4096 thread limit in safekeepers. #3036

arssher · 2022-12-08T15:48:54Z

follow up of #2722

Essentially, due to tracing-subscriber usage we are limited to max 4096 threads, exceeding that causes panic.

I had a look at tracing-subscriber & sharded-slab crates. The former depends on the latter; sharded-slab allows to statically configure MAX_THREADS , but tracing-subscriber uses just default 4096 config.

see also tokio-rs/tracing#1485

The text was updated successfully, but these errors were encountered:

arssher · 2022-12-08T16:18:13Z

We should fix this quickly; 4k is a low limit.

I'd probably open a PR to tracing which would make sharded-slab config adjustable. However, generally tracing-subscriber is evidently tailored to async world, so we'd better understand potential problems here -- e.g. how much memory high MAX_THREADS would consume.

However, right now I'd just switch safekeeper to async in kinda pageserver mode: with separate runtimes (to prevent different jobs blocking each other) and sync io.

It is easy to do.
I'd like to avoid spawn_blocking for io as safekeeper is disk intensive, and it is not clear how expensive is offloading to the thread pool. IOW, spawn_blocking is the app which does little but writing to disc is pointless.
Blocking in io might hurt performance as well, but considering that CPU job of safekeepers is very small and taking into account that we can making the runtime large, essentially getting close to thread per connection model I don't expect impact to be significant.

In a broader picture, async without async disc io doesn't make sense for disc intensive safekeepers -- they should saturate disk much earlier than experience lack of CPU due to large number of connections. However, we use tokio for handy cancellations, and also several used libs are async, so the basic model is thread-per-connection with current thread runtime in each one. So it would be nice to reconcile tracing-subscriber with that or use something different (slog or something custom) -- however the latter doesn't look appealing with tracing being used in other parts of the project.

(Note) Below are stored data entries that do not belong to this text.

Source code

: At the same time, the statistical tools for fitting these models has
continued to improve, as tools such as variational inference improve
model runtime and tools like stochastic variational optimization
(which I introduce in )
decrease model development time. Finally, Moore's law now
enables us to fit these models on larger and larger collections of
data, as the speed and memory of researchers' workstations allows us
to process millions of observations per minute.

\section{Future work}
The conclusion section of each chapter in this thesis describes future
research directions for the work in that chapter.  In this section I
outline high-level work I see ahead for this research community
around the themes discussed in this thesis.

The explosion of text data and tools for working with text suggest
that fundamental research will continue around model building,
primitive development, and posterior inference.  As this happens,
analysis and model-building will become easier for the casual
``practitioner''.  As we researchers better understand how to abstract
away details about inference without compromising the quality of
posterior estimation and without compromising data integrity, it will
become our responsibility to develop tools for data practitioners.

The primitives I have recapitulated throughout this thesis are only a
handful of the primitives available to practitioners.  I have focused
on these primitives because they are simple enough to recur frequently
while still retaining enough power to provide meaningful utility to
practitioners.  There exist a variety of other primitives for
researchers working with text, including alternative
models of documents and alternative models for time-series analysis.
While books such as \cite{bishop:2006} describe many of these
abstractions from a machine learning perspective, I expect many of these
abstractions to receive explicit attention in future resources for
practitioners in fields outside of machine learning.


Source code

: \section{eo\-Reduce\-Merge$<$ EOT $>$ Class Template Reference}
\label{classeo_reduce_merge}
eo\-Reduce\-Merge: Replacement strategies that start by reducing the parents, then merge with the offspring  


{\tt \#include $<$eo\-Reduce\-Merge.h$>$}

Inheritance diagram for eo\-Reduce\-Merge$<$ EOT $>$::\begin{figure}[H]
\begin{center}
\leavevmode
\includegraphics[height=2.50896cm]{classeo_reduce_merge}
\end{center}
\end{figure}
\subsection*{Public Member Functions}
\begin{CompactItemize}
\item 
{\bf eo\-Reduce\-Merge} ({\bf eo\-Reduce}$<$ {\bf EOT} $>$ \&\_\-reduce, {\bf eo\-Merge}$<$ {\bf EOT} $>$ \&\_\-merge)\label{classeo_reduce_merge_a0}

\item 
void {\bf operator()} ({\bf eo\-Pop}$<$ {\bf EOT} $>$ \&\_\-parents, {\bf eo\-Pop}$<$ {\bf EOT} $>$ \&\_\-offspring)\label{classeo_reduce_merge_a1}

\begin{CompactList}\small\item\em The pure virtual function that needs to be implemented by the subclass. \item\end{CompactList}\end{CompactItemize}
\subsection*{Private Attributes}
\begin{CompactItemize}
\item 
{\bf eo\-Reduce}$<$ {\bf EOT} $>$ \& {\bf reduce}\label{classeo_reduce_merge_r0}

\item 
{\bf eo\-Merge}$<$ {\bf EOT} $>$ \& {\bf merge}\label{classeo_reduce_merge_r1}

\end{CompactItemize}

An alternative is the actual async disc io -- uring etc, but right now this is not a priority.

CC @petuhovskiy @LizardWizzard

LizardWizzard · 2022-12-08T18:26:22Z

However, right now I'd just switch safekeeper to async in kinda pageserver mode: with separate runtimes (to prevent different jobs blocking each other) and sync io.

Please note that this created other problems. Mixing sync io with async sometimes doesnt go really well. To me its clear that we should move to full async and doesnt stop here. Regarding "not really well part" see this issue by @koivunej

I'd like to avoid spawn_blocking for io as safekeeper is disk intensive, and it is not clear how expensive is offloading to the thread pool. IOW, spawn_blocking is the app which does little but writing to disc is pointless.

I cannot agree with that. Without spawn blocking you starve executor threads with blocking operations. Fsyncs can take seconds. You got number of fsyncs equal to number of executor threads? Everything is stuck now. Such calls cannot be preempted so at best it will cause latency spike for other tasks in the queue. Not to mention deadlocks e g with nonstealable queue slot in tokio scheduler (see the issue I mentioned above)

Tokio's own File operations offload actual io to a thread pool. Threads are started in advance. So to me it is rather unclear how it can make things significantly worse performance wise. It even allows to easily increase concurrency for writes (e g schedule several writes at once). In general async allows for higher concurrency which is IMO quite suitable for our use case and number of things we need to do concurrently.

so the basic model is thread-per-connection with current thread runtime in each one.

To me this model is rather pointless, async makes a lot of sense for networking when you have a lot of clients, so it would be beneficial to have runtime that can multiplex several connections in one thread. With per connection runtime it seems that we pick worst parts from both worlds.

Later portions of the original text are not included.